Washington: Anticipating your own performance at work or school may hinder your pre-performance memory. Also, the presence of an audience may be an important contributory factor to the deficit, suggests a study.
“Performance anticipation could weaken memory because people tend to focus on the details of their upcoming presentation instead of paying attention to information that occurs before their performance,” said lead author Noah Forrin, a postdoctoral fellow in Psychology at Waterloo. “People who experience performance anxiety may be particularly likely to experience this phenomenon.” Building on what previous research called the next-in-line effect, Forrin and his co-authors explored how different ways of preparing for a presentation impact the pre-performance memory deficit.

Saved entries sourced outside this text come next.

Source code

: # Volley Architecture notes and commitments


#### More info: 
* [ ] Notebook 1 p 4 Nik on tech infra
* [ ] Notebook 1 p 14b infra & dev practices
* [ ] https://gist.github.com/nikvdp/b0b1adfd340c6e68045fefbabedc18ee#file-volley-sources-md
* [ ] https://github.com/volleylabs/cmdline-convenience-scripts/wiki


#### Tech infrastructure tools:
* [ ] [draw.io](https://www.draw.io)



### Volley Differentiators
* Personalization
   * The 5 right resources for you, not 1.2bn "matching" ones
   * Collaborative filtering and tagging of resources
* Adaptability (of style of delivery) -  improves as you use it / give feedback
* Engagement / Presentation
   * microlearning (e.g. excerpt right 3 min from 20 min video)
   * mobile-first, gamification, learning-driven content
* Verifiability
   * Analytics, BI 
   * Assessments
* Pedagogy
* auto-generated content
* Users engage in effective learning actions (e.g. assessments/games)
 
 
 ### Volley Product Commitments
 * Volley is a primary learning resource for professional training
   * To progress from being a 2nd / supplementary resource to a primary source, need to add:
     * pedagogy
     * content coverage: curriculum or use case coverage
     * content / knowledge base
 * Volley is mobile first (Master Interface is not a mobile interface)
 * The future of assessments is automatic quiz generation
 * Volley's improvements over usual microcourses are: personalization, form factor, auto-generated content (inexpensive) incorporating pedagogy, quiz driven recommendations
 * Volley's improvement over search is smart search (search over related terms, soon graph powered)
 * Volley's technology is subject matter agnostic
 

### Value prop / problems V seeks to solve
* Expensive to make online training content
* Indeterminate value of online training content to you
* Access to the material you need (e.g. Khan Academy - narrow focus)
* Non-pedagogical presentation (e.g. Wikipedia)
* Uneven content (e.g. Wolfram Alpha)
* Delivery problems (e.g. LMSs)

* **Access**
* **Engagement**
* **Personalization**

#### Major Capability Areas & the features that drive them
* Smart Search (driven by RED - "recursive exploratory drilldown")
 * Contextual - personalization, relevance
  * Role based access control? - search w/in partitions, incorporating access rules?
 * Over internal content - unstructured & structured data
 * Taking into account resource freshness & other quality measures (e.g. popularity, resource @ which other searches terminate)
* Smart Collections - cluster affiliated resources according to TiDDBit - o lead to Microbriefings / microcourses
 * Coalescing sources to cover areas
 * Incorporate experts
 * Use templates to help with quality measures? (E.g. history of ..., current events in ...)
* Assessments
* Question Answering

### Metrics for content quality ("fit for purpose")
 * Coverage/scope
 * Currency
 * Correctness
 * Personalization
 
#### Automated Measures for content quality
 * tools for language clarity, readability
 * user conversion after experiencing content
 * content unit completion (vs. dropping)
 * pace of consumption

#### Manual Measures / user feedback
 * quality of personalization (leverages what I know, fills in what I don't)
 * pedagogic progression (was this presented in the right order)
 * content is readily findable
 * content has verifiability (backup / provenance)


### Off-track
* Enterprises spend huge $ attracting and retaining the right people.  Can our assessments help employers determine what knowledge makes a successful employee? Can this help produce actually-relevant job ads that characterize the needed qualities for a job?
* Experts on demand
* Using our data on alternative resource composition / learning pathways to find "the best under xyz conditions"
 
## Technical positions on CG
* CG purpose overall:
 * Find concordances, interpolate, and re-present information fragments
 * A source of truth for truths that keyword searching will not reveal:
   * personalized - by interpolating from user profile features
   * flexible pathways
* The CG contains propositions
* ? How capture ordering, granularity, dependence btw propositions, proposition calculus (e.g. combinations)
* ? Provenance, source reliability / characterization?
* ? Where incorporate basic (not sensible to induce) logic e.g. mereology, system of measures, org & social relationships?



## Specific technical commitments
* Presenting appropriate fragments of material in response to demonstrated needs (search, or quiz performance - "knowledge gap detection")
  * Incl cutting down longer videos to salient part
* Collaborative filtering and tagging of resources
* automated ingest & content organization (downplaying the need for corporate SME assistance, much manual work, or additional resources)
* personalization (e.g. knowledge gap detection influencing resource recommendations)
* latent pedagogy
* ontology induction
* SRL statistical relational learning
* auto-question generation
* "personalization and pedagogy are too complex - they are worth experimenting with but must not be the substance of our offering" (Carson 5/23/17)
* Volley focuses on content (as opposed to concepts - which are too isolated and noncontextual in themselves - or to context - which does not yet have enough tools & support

One of the study’s co-authors, Psychology professor Colin MacLeod, coined the term production effect from previous research which identified that reading aloud involves at least three distinct processes that help to encode memory: articulation, audition, and self-reference. However, the findings suggested that the production effect has a downside: When people anticipate reading out loud, they may have worse memory for information that they encounter before reading aloud.
The researchers conducted four experiments with 400 undergraduate students and found that students have worse memory for words that they read silently when they anticipate having to read upcoming words aloud . “Our results show that performance anticipation may be detrimental to effective memory encoding strategies,” said Forrin.